In the entries below, find each line with the string "phaul" and copy it.
══════════
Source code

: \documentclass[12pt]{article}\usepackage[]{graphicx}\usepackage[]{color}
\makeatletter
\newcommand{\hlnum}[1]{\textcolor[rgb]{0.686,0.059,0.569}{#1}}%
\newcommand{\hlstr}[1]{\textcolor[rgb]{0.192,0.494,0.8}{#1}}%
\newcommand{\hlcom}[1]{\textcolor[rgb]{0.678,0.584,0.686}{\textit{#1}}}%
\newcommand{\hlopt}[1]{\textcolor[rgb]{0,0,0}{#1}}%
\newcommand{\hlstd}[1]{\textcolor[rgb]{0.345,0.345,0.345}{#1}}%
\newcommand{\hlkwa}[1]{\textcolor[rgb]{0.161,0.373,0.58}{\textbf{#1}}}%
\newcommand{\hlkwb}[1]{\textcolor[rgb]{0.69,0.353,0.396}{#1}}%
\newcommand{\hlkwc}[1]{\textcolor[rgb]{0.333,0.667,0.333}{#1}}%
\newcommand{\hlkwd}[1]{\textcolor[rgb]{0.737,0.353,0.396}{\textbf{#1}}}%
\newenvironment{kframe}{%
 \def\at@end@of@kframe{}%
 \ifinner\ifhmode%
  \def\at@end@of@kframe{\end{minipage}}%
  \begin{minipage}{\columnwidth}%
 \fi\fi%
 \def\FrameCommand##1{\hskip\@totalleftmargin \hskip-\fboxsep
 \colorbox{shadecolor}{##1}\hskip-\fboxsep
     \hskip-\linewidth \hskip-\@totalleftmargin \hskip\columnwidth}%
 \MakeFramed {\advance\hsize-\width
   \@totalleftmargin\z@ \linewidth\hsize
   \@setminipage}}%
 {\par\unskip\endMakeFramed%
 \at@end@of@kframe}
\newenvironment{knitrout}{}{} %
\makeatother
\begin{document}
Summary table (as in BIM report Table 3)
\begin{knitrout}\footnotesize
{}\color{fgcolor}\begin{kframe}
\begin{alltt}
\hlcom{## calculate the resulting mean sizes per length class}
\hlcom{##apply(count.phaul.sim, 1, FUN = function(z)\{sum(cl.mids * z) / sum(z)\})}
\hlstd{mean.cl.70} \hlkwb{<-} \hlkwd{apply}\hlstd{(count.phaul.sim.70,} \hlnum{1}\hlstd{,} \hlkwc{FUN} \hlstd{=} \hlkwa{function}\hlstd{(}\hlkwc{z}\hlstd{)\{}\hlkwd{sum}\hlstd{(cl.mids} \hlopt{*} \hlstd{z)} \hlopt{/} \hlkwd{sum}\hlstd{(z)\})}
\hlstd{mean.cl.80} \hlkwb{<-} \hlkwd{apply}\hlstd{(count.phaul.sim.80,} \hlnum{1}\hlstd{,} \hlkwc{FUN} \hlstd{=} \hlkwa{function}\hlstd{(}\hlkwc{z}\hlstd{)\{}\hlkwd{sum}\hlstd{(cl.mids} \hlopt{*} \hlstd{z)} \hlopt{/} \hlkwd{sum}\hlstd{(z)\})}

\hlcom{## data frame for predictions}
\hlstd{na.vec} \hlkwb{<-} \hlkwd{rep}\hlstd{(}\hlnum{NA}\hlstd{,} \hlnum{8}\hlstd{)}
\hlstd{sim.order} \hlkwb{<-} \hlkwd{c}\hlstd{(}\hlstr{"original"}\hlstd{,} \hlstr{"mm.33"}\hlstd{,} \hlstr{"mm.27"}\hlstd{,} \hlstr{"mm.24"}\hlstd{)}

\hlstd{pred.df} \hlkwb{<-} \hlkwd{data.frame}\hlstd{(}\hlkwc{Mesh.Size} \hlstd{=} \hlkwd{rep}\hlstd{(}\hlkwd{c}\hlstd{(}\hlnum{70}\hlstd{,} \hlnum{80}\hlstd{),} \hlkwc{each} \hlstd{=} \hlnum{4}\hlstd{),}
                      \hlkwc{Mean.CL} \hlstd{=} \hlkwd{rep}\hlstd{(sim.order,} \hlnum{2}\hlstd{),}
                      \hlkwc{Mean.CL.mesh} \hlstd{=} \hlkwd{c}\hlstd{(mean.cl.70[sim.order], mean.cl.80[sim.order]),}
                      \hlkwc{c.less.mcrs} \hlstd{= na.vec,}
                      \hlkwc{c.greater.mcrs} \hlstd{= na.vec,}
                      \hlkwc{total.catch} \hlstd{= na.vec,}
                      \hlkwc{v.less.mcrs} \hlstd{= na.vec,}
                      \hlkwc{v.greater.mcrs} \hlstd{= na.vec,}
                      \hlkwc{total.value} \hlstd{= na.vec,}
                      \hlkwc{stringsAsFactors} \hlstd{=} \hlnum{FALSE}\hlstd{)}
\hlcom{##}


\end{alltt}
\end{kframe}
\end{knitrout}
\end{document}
══════════
▶ _FINAL ANSWER_
\hlcom{##apply(count.phaul.sim, 1, FUN = function(z)\{sum(cl.mids * z) / sum(z)\})}
\hlstd{mean.cl.70} \hlkwb{<-} \hlkwd{apply}\hlstd{(count.phaul.sim.70,} \hlnum{1}\hlstd{,} \hlkwc{FUN} \hlstd{=} \hlkwa{function}\hlstd{(}\hlkwc{z}\hlstd{)\{}\hlkwd{sum}\hlstd{(cl.mids} \hlopt{*} \hlstd{z)} \hlopt{/} \hlkwd{sum}\hlstd{(z)\})}
\hlstd{mean.cl.80} \hlkwb{<-} \hlkwd{apply}\hlstd{(count.phaul.sim.80,} \hlnum{1}\hlstd{,} \hlkwc{FUN} \hlstd{=} \hlkwa{function}\hlstd{(}\hlkwc{z}\hlstd{)\{}\hlkwd{sum}\hlstd{(cl.mids} \hlopt{*} \hlstd{z)} \hlopt{/} \hlkwd{sum}\hlstd{(z)\})}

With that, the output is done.